> Task item: Please return every line of the records below that contains the word "roles".
---- Material provided
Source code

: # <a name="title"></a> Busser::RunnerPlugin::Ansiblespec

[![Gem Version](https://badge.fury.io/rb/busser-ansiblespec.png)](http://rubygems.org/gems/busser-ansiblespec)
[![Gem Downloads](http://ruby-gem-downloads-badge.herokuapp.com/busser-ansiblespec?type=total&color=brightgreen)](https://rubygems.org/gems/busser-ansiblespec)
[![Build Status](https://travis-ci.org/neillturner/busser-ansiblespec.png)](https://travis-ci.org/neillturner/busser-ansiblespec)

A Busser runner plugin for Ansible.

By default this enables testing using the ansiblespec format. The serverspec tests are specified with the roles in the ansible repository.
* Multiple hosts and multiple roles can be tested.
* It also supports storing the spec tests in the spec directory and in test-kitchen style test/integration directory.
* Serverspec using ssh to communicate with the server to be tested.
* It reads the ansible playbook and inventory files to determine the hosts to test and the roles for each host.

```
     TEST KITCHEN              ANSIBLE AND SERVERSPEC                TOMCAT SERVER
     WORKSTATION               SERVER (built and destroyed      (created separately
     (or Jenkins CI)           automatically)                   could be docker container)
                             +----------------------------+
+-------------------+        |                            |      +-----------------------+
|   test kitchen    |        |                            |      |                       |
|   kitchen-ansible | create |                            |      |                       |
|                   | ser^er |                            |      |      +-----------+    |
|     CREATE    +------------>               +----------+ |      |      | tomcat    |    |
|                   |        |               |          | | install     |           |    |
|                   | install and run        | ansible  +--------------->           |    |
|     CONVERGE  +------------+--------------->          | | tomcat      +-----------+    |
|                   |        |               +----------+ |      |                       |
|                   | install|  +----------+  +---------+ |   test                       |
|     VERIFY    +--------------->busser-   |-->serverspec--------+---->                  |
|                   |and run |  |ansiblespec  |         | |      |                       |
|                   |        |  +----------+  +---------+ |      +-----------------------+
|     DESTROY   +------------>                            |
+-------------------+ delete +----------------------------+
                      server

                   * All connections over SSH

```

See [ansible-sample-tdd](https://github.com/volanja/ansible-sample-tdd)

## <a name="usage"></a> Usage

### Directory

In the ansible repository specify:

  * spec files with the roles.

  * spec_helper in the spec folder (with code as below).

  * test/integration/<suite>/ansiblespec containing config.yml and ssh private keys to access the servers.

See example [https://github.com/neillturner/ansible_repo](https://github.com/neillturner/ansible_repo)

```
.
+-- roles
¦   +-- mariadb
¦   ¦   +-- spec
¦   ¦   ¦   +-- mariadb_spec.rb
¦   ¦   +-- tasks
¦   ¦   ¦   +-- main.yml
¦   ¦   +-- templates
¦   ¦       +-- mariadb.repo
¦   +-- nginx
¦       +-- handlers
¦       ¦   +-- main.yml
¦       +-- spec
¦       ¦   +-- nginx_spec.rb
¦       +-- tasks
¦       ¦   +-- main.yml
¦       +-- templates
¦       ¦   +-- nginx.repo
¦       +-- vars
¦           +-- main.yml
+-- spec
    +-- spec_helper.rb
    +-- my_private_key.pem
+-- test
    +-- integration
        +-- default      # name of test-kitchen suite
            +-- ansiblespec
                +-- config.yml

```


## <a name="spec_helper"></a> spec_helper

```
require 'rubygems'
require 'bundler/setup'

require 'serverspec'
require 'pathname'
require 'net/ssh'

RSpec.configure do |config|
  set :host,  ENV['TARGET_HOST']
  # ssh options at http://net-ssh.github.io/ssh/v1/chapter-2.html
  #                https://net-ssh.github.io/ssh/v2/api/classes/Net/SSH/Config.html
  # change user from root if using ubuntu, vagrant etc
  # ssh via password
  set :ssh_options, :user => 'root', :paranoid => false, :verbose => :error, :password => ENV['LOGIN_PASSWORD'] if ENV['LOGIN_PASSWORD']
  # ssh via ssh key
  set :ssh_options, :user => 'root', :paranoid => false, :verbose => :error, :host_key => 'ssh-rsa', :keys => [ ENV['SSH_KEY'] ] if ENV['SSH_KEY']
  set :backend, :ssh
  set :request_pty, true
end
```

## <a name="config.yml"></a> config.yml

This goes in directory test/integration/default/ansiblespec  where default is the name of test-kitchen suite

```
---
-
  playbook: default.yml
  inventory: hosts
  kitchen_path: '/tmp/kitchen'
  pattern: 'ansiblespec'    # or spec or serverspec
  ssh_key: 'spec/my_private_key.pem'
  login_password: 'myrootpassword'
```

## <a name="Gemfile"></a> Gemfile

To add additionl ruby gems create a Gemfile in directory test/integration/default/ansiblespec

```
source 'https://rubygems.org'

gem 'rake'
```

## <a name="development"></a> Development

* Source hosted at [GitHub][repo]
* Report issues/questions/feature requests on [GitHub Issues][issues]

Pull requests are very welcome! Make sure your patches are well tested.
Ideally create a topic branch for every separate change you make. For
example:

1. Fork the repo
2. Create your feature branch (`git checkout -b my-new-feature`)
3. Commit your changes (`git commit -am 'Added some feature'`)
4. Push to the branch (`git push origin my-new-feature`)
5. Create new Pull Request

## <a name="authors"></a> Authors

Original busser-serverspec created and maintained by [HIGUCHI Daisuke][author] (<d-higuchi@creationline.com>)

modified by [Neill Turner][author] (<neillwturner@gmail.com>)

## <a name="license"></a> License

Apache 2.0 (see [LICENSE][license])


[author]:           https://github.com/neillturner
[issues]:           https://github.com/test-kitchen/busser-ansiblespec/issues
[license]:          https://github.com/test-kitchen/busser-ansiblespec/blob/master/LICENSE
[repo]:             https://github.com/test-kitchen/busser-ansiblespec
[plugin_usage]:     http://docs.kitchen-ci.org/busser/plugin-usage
--------
> Result below:
By default this enables testing using the ansiblespec format. The serverspec tests are specified with the roles in the ansible repository.
* Multiple hosts and multiple roles can be tested.
* It reads the ansible playbook and inventory files to determine the hosts to test and the roles for each host.
  * spec files with the roles.
+-- roles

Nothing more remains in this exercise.